The good news is that Mr. Crews and his administration are at last confronting the issue of the most cruel and violent guards on the public payroll — the most notorious among them being Rollin Suttle Austin, who has been accused of doling out dozens of beatings and ordering other atrocities. His badge, his gun and, apparently, his know-nothing supervisors all gave him the authority to commit the wrongdoing that has been alleged.

What remains disappointing is that Mr. Crews is leading from behind and, possibly, ineffectively. Those Friday-night firings came just in time for the story, written by Herald reporter Julie K. Brown, to appear on Sunday’s front page. The timing appears suspect, and as Ms. Brown’s story noted, the dismissals “came as the department knew that the Miami Herald was about to publish a story about Austin’s long, unchecked history of abuse complaints, and how he and other corrections officers have been able for years to take part in allegedly unprovoked attacks and gassings of inmates.”

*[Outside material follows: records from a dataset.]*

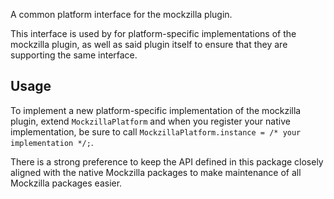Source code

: A common platform interface for the mockzilla plugin.

This interface is used by for platform-specific implementations of the mockzilla plugin, as well as said plugin itself to ensure that they are supporting the same interface.

## Usage

To implement a new platform-specific implementation of the mockzilla plugin, extend `MockzillaPlatform` and when you register your native implementation, be sure to call `MockzillaPlatform.instance = /* your implementation */;`.

There is a strong preference to keep the API defined in this package closely aligned with the native Mockzilla packages to make maintenance of all Mockzilla packages easier.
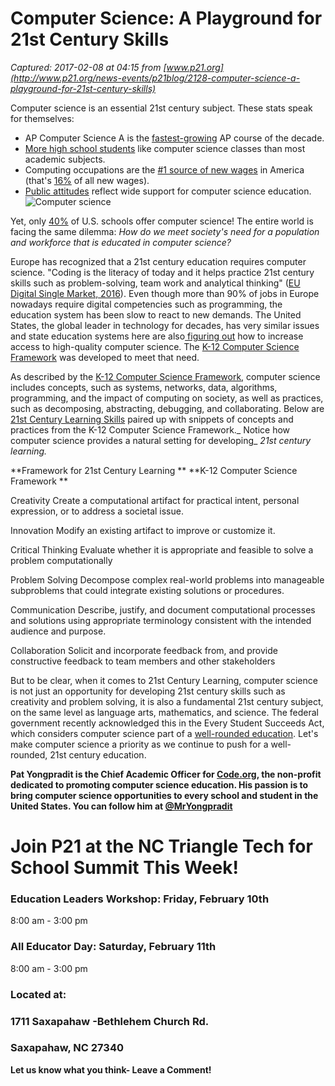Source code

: # Computer Science: A Playground for 21st Century Skills

_Captured: 2017-02-08 at 04:15 from [www.p21.org](http://www.p21.org/news-events/p21blog/2128-computer-science-a-playground-for-21st-century-skills)_

Computer science is an essential 21st century subject. These stats speak for themselves:

  * AP Computer Science A is the [fastest-growing](http://blog.code.org/post/150040749703/another-year-of-record-growth-for-ap-computer) AP course of the decade.
  * [More high school students](http://blog.code.org/post/145705852158/the-class-students-like-the-most) like computer science classes than most academic subjects. 
  * Computing occupations are the [#1 source of new wages](http://blog.code.org/post/144206906013/computing-occupations-are-now-the-1-source-of-new) in America (that's [16%](http://blog.code.org/post/143085018748/16-of-all-new-wages-in-the-us-are-in-computer) of all new wages). 
  * [Public attitudes](http://blog.code.org/post/139445414968/what-we-think-of-computer-science-is-changing) reflect wide support for computer science education.
![Computer science](https://c1.staticflickr.com/1/263/32752061515_5102ec3998_h.jpg)

Yet, only [40%](http://csedu.gallup.com/home.aspx) of U.S. schools offer computer science! The entire world is facing the same dilemma: _How do we meet society's need for a population and workforce that is educated in computer science?_

Europe has recognized that a 21st century education requires computer science. "Coding is the literacy of today and it helps practice 21st century skills such as problem-solving, team work and analytical thinking" ([EU Digital Single Market, 2016](https://ec.europa.eu/digital-single-market/en/coding-21st-century-skill)). Even though more than 90% of jobs in Europe nowadays require digital competencies such as programming, the education system has been slow to react to new demands. The United States, the global leader in technology for decades, has very similar issues and state education systems here are also[ figuring out](http://blog.code.org/post/154426322258/states-gather-to-go-from-an-hour-of-code-to-years) how to increase access to high-quality computer science. The [K-12 Computer Science Framework](https://k12cs.org/) was developed to meet that need.

As described by the [K-12 Computer Science Framework](https://k12cs.org/), computer science includes concepts, such as systems, networks, data, algorithms, programming, and the impact of computing on society, as well as practices, such as decomposing, abstracting, debugging, and collaborating. Below are [21st Century Learning Skills](http://www.p21.org/about-us/p21-framework) paired up with snippets of concepts and practices from the K-12 Computer Science Framework._ Notice how computer science provides a natural setting for developing_ _21st century learning._

**Framework for 21st Century Learning **
**K-12 Computer Science Framework **

Creativity
Create a computational artifact for practical intent, personal expression, or to address a societal issue.

Innovation
Modify an existing artifact to improve or customize it.

Critical Thinking
Evaluate whether it is appropriate and feasible to solve a problem computationally

Problem Solving
Decompose complex real-world problems into manageable subproblems that could integrate existing solutions or procedures.

Communication
Describe, justify, and document computational processes and solutions using appropriate terminology consistent with the intended audience and purpose.

Collaboration
Solicit and incorporate feedback from, and provide constructive feedback to team members and other stakeholders

But to be clear, when it comes to 21st Century Learning, computer science is not just an opportunity for developing 21st century skills such as creativity and problem solving, it is also a fundamental 21st century subject, on the same level as language arts, mathematics, and science. The federal government recently acknowledged this in the Every Student Succeeds Act, which considers computer science part of a [well-rounded education](http://www.geekwire.com/2015/president-obama-just-signed-a-law-that-designates-computer-science-part-of-a-well-rounded-education/). Let's make computer science a priority as we continue to push for a well-rounded, 21st century education.

__**Pat Yongpradit** is the Chief Academic Officer for [Code.org](https://code.org/), the non-profit dedicated to promoting computer science education. His passion is to bring computer science opportunities to every school and student in the United States. You can follow him at [@MrYongpradit](https://twitter.com/MrYongpradit)__

# Join P21 at the NC Triangle Tech for School Summit This Week!

### **Education Leaders Workshop**: Friday, February 10th  
8:00 am - 3:00 pm

### All Educator Day: Saturday, February 11th   
8:00 am - 3:00 pm

### Located at:

### 1711 Saxapahaw -Bethlehem Church Rd. 

### Saxapahaw, NC 27340

**Let us know what you think- Leave a Comment!**

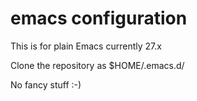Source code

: 
# emacs configuration

This is for plain Emacs currently 27.x

Clone the repository as $HOME/.emacs.d/

No fancy stuff :-)

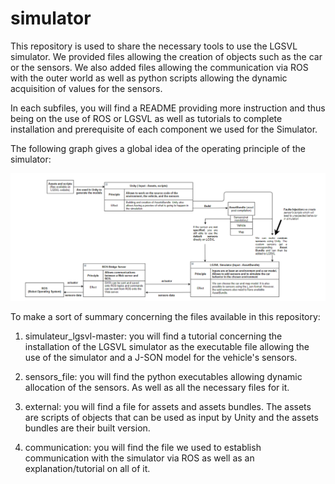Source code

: # simulator
This repository is used to share the necessary tools to use the LGSVL simulator. We provided files allowing the creation of objects such as the car or the sensors. We also added files allowing the communication via ROS with the outer world as well as python scripts allowing the dynamic acquisition of values for the sensors.

In each subfiles, you will find a README providing more instruction and thus being on the use of ROS or LGSVL as well as tutorials to complete installation and prerequisite of each component we used for the Simulator.

The following graph gives a global idea of the operating principle of the simulator:

<img src="images/simu_schema.png" alt="graph" width="900">

To make a sort of summary concerning the files available in this repository:
1. simulateur_lgsvl-master: you will find a tutorial concerning the installation of the LGSVL simulator 
as the executable file allowing the use of the simulator and a J-SON model for the vehicle's sensors.

2. sensors_file: you will find the python executables allowing dynamic allocation of the sensors. As well as all the necessary files for it.

3. external: you will find a file for assets and assets bundles. The assets are scripts of objects that can be used as input by Unity and the assets bundles are their built version.

4. communication: you will find the file we used to establish communication with the simulator via ROS as well as an explanation/tutorial on all of it.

In addition, none of those fired have criminal charges against them yet, and they have a right to appeal. They could be reinstated.

These incremental changes are not going deep. They are simply addressing the most immediate problem — monster guards — and taking the most expedient path to “solve” the problem — getting rid of them. Mr. Crews must make clear to all who work for him — and on behalf of taxpaying Floridians — that what is happening behind prison walls is utterly unacceptable.

The root of the problem clearly starts farther up. The prison guards’ union leader, Les Cantrell, was on point: “I’m not telling you that people shouldn’t be disciplined, but taking it out to the first line of officers doesn’t fix your middle management or your upper management.’’

Mr. Austin’s 2012-2013 performance evaluation highlights much of what’s wrong:

“Provides for the supervision, care, custody and control of inmates in this facility in accordance with department rules and procedures.”

On a scale of 1, “unacceptable,” to 5, “exceptional,” Mr. Austin’s supervisor — Col. P. Bellelis — was apparently so impressed with his subordinate’s professionalism, that he rated him “5” in this category.

Mr. Austin was “exceptional,” too, in the areas of providing “appropriate direction, guidance, mentoring and support” to his staff and willingly handling additional duties.

Then this: “Mr. Austin is quick to advise me of any unusual incidents or anything that requires my attention.”

The problem is, too many supervisors — the leaders — throughout the system do not think unexplained beatings, gassings and deaths are “unusual incidents.” Mr. Crews needs to disabuse them of that notion.